## HOW TO COMPLETE THIS TASK:
Scan each line of the records for the word "registered" and extract the ones that have it.

## PROVIDED RECORDS:
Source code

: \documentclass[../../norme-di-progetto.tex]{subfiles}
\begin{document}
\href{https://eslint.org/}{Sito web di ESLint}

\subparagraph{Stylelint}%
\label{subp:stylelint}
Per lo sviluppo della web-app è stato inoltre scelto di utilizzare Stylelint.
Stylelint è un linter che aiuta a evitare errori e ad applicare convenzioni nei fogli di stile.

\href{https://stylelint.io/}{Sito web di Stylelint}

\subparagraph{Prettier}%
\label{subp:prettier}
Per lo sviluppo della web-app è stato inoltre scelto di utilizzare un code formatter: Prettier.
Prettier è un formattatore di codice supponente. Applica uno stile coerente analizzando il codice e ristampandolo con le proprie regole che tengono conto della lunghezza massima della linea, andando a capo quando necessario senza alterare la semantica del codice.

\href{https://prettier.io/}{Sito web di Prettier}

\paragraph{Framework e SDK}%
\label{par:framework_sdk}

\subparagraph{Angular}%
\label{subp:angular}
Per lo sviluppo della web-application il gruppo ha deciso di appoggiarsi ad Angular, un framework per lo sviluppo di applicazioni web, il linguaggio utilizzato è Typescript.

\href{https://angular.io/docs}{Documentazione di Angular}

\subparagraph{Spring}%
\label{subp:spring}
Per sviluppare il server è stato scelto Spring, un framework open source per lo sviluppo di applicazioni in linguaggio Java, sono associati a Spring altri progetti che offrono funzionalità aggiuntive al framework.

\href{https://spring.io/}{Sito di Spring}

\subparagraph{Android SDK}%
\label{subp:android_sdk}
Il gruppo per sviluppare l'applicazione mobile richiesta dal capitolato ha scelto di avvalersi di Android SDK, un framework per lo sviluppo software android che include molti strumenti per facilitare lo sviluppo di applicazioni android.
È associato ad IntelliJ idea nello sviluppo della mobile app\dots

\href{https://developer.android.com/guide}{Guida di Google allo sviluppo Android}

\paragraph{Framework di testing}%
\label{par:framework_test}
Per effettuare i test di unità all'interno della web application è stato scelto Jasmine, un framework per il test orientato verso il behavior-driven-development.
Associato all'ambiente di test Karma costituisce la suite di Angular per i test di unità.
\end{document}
==
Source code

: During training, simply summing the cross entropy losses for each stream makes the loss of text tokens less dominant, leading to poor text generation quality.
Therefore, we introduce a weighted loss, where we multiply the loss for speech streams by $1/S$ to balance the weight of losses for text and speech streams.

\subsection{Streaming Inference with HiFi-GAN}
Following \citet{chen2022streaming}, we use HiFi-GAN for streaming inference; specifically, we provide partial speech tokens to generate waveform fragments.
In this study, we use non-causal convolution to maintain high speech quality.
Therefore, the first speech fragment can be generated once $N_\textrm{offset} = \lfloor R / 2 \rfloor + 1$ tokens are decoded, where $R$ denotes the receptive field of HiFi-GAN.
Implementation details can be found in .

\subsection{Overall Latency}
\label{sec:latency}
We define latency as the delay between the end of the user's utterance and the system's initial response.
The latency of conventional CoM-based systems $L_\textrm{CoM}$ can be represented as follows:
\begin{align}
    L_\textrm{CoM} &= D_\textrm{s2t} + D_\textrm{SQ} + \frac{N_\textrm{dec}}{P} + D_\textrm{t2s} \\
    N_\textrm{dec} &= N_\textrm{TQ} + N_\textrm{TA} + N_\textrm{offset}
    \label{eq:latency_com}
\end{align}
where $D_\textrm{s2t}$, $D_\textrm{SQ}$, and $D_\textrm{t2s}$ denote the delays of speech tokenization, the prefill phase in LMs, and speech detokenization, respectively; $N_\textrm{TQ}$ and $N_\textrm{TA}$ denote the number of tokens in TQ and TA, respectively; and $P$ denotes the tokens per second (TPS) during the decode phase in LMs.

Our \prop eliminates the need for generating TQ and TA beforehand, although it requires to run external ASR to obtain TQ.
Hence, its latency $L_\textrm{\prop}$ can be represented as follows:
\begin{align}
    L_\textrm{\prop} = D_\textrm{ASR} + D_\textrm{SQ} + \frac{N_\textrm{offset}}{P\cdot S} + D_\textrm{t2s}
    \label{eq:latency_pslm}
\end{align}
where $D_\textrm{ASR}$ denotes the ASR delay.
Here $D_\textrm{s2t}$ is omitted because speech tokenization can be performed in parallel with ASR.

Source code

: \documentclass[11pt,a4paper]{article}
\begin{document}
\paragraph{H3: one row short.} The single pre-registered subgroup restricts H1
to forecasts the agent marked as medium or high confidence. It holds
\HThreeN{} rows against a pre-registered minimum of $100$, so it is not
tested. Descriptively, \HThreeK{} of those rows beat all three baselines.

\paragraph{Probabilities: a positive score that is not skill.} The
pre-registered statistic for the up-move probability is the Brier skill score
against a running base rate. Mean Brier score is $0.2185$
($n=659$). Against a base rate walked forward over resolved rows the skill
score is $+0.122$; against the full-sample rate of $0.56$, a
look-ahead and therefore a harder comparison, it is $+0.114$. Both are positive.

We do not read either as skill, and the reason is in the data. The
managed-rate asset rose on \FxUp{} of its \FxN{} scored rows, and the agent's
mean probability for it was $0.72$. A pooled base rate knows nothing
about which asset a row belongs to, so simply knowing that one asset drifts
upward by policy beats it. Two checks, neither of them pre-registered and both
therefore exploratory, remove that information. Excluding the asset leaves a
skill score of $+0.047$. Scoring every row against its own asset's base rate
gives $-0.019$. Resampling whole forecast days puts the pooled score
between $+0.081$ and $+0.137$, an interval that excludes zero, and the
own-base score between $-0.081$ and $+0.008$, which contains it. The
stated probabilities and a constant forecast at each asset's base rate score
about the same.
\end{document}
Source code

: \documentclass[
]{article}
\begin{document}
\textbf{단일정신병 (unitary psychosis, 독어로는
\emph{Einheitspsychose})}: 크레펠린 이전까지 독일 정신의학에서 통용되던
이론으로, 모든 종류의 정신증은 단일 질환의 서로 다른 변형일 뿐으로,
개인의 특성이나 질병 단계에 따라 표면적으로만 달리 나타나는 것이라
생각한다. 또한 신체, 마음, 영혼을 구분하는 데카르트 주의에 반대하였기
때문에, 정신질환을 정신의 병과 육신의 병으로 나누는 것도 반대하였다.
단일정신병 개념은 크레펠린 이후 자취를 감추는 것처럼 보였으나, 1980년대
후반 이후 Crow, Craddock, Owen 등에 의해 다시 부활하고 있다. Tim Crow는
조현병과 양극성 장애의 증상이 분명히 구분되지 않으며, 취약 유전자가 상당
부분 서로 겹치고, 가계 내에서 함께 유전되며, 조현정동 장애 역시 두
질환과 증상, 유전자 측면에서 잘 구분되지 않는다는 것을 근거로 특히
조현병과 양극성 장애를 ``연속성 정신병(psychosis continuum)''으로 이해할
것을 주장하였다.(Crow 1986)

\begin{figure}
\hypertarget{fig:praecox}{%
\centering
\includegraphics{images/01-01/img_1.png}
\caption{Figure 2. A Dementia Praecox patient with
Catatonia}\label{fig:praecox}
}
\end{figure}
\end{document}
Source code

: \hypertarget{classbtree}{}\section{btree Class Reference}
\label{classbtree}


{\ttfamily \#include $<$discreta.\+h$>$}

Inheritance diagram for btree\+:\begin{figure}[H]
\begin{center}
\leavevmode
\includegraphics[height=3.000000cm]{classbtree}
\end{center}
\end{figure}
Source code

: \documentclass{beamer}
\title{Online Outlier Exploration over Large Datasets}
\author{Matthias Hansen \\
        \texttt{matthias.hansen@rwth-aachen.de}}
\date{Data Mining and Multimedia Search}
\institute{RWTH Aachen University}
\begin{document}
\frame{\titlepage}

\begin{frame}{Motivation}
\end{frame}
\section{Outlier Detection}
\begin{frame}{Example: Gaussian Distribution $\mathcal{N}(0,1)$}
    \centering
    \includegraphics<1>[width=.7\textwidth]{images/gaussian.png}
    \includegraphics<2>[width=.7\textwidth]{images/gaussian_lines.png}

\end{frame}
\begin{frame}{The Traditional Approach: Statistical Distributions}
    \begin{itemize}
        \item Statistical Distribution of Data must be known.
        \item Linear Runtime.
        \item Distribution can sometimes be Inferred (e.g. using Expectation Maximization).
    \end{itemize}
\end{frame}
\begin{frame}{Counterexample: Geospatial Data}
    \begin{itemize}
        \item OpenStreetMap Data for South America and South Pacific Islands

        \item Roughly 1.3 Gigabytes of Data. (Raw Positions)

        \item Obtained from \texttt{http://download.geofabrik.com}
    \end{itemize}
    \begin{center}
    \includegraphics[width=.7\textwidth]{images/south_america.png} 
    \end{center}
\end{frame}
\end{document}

## EXERCISE RESPONSE:
\paragraph{H3: one row short.} The single pre-registered subgroup restricts H1
\HThreeN{} rows against a pre-registered minimum of $100$, so it is not
pre-registered statistic for the up-move probability is the Brier skill score
upward by policy beats it. Two checks, neither of them pre-registered and both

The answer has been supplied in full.